Individualize. Give by IM inj every 7 days. 1st dose: 10 Units/kg. 2nd dose: 15 Units/kg. 3rd dose: 20 Units/kg. Maintenance dose: 20 Units/kg per week. May increase by 5 Units/kg/week if necessary; max single dose 30 Units/kg. Biochemical goals: maintain plasma ADA activity (trough levels before maintenance inj) in the range of 15–35μmol/hr/mL; decline in erythrocyte dATP to ≤0.005–0.015μmol/mL packed erythrocytes, or ≤1% of the total erythrocyte adenine nucleotide (ATP + dATP) content, with a normal ATP level, as measured in a pre-injection sample.
As preparatory or support therapy for bone marrow transplantation. Severe thrombocytopenia.

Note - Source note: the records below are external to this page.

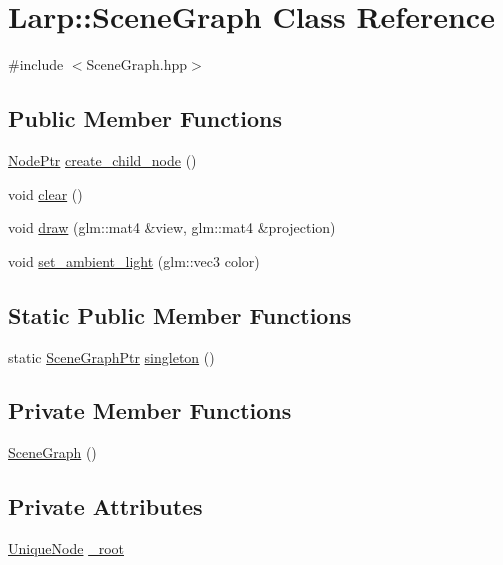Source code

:\hypertarget{classLarp_1_1SceneGraph}{\section{Larp\-:\-:Scene\-Graph Class Reference}
\label{classLarp_1_1SceneGraph}
}


{\ttfamily \#include $<$Scene\-Graph.\-hpp$>$}

\subsection*{Public Member Functions}
\begin{DoxyCompactItemize}
\item 
\hyperlink{namespaceLarp_a171c1dc8b70cfb441b15d7386780db23}{Node\-Ptr} \hyperlink{classLarp_1_1SceneGraph_abd2f09bea39c3e15a4c5cd2d9ee7e6a3}{create\-\_\-child\-\_\-node} ()
\item 
void \hyperlink{classLarp_1_1SceneGraph_a21ef2624b18a0e9a0df2ee52db762447}{clear} ()
\item 
void \hyperlink{classLarp_1_1SceneGraph_a8113f5f330d20c966c5f2403e1e6386b}{draw} (glm\-::mat4 \&view, glm\-::mat4 \&projection)
\item 
void \hyperlink{classLarp_1_1SceneGraph_a3b99e07a52de26cb627e4f6e908a2299}{set\-\_\-ambient\-\_\-light} (glm\-::vec3 color)
\end{DoxyCompactItemize}
\subsection*{Static Public Member Functions}
\begin{DoxyCompactItemize}
\item 
static \hyperlink{namespaceLarp_acf02d81e4b52238dcd17cb6249eadadc}{Scene\-Graph\-Ptr} \hyperlink{classLarp_1_1SceneGraph_a569504ef263e392f9376bd50bb09a912}{singleton} ()
\end{DoxyCompactItemize}
\subsection*{Private Member Functions}
\begin{DoxyCompactItemize}
\item 
\hyperlink{classLarp_1_1SceneGraph_a256e0ff974a0f905a848a99f18b7ffc4}{Scene\-Graph} ()
\end{DoxyCompactItemize}
\subsection*{Private Attributes}
\begin{DoxyCompactItemize}
\item 
\hyperlink{namespaceLarp_ad95a88bc34f8c78cefd64c9bbeb94a58}{Unique\-Node} \hyperlink{classLarp_1_1SceneGraph_a88a58f51a6937827ae1d814d0b44a0d7}{\-\_\-root}
\end{DoxyCompactItemize}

Determine plasma ADA activity and red cell dATP prior to treatment. Measure plasma ADA activity (pre-injection) every 1–2 weeks during the first 8–12 weeks to establish dose. Once dATP level has fallen adequately, measure 2–4 times a year during the remainder of the first year and 2–3 times a year thereafter. Between 3 and 9 months, determine plasma ADA twice a month, then monthly until after 18–24 months of treatment. After 2 years of maintenance therapy, measure plasma ADA every 2–4 months and red cell dATP twice yearly. Monitor immune function and clinical status; improvement may be gradual but should be apparent by end of first year of therapy. Pregnancy (Cat.C). Nursing mothers.
May potentiate vidarabine. May be antagonized by 2'-deoxycoformycin.
Headache, inj site pain; possible antibody formation (perform assay if suspected).